REQUIREMENT >> Repeat nothing but the lines below running from the one containing "A PC can memorize" to the one containing "## Learning Spells". Keep both end lines.

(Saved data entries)
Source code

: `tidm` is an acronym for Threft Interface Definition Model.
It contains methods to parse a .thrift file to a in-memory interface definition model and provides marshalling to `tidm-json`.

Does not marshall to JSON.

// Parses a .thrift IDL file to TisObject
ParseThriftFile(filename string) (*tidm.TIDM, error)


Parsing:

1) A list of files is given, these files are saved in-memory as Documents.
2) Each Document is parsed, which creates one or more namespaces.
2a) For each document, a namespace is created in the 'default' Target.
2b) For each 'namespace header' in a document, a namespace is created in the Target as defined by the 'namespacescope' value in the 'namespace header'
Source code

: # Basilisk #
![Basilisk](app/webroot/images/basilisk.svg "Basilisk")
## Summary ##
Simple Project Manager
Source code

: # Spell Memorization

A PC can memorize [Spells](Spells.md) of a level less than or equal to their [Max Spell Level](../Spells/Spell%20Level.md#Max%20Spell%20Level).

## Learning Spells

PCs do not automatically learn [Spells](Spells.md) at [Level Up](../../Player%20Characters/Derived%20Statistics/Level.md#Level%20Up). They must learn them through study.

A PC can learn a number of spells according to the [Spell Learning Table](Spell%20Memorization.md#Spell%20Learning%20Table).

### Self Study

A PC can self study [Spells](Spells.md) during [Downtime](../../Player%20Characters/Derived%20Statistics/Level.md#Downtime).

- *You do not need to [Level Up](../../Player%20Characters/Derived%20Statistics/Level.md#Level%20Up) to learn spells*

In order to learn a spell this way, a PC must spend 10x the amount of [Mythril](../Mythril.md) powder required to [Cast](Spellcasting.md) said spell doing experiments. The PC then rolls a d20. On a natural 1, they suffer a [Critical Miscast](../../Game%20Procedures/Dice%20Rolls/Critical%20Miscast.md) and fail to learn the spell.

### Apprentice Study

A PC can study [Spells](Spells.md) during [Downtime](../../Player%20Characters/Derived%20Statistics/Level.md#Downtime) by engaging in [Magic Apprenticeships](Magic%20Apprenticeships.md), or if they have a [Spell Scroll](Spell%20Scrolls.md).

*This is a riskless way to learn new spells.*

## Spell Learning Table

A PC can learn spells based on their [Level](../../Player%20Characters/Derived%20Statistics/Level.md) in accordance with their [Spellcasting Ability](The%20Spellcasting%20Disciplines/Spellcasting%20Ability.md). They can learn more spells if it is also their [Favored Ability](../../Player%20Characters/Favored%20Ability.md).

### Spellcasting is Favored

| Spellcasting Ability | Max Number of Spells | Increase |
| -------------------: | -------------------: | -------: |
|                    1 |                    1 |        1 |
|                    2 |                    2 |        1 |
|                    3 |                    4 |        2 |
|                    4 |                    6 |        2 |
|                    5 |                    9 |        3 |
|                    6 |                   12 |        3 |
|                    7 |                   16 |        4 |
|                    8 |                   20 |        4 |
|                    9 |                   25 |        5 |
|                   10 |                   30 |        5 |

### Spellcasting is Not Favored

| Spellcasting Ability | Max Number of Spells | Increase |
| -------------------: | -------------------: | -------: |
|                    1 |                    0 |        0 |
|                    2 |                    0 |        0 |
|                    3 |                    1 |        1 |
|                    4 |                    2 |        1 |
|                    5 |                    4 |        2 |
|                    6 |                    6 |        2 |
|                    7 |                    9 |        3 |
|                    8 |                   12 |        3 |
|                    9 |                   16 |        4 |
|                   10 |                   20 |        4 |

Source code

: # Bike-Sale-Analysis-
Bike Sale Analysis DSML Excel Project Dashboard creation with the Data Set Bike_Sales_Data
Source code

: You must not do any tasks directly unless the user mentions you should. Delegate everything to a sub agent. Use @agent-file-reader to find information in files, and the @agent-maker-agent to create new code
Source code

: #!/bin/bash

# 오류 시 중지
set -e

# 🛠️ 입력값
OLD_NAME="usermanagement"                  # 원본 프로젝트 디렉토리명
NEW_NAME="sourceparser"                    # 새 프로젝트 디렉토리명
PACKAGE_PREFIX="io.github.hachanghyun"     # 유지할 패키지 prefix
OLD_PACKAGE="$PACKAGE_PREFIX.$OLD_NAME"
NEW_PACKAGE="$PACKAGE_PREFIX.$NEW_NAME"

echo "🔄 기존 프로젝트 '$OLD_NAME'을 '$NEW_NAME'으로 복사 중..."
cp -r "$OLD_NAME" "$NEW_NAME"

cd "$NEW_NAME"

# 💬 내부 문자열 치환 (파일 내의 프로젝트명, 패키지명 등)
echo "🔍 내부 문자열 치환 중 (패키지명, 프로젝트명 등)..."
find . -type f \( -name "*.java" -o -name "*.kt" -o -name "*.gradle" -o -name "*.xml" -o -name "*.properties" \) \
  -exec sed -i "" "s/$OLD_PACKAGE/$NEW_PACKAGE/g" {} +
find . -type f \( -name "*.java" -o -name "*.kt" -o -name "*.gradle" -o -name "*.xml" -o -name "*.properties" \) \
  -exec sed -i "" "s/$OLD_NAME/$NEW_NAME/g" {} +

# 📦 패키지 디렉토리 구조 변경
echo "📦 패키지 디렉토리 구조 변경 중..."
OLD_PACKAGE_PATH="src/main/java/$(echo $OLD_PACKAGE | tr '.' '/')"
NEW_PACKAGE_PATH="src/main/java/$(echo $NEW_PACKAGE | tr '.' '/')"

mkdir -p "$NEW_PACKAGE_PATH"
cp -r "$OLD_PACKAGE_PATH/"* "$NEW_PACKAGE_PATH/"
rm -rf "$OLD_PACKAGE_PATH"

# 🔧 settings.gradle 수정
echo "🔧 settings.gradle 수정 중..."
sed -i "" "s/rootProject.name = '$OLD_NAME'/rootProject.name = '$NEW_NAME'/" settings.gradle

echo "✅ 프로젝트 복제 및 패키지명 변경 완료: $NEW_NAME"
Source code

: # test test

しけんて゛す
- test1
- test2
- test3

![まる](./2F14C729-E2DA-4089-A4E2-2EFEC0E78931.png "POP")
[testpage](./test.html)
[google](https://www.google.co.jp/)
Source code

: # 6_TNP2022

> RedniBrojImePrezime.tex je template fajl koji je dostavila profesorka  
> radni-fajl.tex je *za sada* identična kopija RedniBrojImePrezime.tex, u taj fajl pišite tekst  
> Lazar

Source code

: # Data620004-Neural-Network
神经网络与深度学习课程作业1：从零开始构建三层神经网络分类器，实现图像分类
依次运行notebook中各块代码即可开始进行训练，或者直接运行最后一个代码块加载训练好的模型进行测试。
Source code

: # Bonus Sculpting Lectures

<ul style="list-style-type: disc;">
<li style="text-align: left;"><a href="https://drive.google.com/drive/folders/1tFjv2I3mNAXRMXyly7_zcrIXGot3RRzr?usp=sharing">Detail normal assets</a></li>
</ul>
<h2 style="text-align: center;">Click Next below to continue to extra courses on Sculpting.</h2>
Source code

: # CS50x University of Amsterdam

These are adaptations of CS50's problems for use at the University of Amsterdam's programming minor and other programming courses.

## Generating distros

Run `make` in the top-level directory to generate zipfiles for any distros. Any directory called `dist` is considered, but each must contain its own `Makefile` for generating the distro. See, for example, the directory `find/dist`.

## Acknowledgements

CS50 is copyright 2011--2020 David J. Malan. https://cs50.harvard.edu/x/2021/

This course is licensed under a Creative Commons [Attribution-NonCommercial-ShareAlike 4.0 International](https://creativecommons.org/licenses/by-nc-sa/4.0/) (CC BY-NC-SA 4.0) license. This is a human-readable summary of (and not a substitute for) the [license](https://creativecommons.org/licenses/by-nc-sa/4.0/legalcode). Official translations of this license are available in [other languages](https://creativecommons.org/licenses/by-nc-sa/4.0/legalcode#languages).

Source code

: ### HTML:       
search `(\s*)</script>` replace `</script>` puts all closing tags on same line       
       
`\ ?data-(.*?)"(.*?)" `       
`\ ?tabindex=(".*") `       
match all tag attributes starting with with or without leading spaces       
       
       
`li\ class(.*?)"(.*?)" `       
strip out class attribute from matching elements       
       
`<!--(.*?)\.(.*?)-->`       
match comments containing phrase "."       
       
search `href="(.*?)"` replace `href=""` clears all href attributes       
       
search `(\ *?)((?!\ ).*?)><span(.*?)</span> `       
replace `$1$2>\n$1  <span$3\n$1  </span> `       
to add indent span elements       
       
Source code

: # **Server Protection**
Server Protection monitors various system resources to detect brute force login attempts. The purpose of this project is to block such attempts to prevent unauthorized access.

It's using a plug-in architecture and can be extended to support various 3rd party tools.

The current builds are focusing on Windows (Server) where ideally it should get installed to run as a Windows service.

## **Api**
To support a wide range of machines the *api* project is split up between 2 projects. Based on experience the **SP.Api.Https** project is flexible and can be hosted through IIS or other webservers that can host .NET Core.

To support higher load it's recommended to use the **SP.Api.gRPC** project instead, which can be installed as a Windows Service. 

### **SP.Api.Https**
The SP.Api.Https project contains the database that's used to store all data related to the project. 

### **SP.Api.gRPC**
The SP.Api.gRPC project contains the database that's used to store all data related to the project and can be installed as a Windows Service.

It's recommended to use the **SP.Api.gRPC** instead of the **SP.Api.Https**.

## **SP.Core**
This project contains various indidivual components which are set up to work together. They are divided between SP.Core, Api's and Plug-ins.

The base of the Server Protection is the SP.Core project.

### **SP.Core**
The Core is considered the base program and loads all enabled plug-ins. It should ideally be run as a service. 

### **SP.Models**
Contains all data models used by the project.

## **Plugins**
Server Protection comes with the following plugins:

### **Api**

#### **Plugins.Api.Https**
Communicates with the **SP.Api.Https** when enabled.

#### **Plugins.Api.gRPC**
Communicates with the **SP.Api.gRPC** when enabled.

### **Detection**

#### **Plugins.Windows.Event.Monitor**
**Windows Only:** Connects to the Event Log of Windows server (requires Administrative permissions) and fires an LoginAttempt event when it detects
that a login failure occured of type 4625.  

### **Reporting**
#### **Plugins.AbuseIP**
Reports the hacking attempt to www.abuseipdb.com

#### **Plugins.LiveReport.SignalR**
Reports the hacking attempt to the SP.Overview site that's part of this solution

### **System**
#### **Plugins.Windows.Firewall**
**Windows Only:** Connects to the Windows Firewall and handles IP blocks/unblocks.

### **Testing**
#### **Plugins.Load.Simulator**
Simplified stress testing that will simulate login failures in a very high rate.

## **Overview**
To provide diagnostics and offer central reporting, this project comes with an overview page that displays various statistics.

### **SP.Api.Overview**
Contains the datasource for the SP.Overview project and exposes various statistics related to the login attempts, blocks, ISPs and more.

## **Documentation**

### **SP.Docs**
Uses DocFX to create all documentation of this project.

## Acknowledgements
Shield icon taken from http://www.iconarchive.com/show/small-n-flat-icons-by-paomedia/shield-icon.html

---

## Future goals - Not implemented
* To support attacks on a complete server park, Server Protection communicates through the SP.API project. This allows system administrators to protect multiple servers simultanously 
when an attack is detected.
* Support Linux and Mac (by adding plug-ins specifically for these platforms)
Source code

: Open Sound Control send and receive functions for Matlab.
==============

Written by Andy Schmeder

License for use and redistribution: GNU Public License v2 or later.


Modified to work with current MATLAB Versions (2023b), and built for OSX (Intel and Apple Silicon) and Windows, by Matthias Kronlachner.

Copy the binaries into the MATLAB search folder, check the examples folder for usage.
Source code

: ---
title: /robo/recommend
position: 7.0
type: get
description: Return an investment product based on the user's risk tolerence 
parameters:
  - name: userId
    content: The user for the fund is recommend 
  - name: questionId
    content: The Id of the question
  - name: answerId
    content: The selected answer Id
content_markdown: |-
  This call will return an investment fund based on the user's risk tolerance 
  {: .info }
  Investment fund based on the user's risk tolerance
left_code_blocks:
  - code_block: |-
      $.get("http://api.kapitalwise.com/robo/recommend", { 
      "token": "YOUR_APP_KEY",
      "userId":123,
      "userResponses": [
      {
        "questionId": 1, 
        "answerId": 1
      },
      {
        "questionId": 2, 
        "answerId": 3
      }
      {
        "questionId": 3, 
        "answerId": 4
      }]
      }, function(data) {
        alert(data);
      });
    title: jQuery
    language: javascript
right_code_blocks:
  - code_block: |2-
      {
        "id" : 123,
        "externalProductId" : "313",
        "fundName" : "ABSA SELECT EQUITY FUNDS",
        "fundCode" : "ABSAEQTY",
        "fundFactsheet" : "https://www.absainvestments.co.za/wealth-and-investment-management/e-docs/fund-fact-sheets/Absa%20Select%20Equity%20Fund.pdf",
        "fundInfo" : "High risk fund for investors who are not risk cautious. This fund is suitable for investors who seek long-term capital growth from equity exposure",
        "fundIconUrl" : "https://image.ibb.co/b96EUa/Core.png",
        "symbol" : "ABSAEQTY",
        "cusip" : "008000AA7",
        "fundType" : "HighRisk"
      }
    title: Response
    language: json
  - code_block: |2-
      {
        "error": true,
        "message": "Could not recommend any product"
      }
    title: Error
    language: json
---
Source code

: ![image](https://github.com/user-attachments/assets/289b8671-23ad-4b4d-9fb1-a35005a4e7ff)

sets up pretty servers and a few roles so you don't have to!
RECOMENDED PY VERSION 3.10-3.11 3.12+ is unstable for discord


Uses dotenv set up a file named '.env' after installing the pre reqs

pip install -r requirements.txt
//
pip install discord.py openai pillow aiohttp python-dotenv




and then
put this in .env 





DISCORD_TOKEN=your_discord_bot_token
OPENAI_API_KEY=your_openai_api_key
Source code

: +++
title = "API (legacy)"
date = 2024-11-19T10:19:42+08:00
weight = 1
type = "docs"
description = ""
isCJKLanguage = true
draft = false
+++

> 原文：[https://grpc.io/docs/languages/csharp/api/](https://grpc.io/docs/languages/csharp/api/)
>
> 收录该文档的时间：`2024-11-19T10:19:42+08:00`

SOLUTION FOR THIS TASK >>
A PC can memorize [Spells](Spells.md) of a level less than or equal to their [Max Spell Level](../Spells/Spell%20Level.md#Max%20Spell%20Level).

## Learning Spells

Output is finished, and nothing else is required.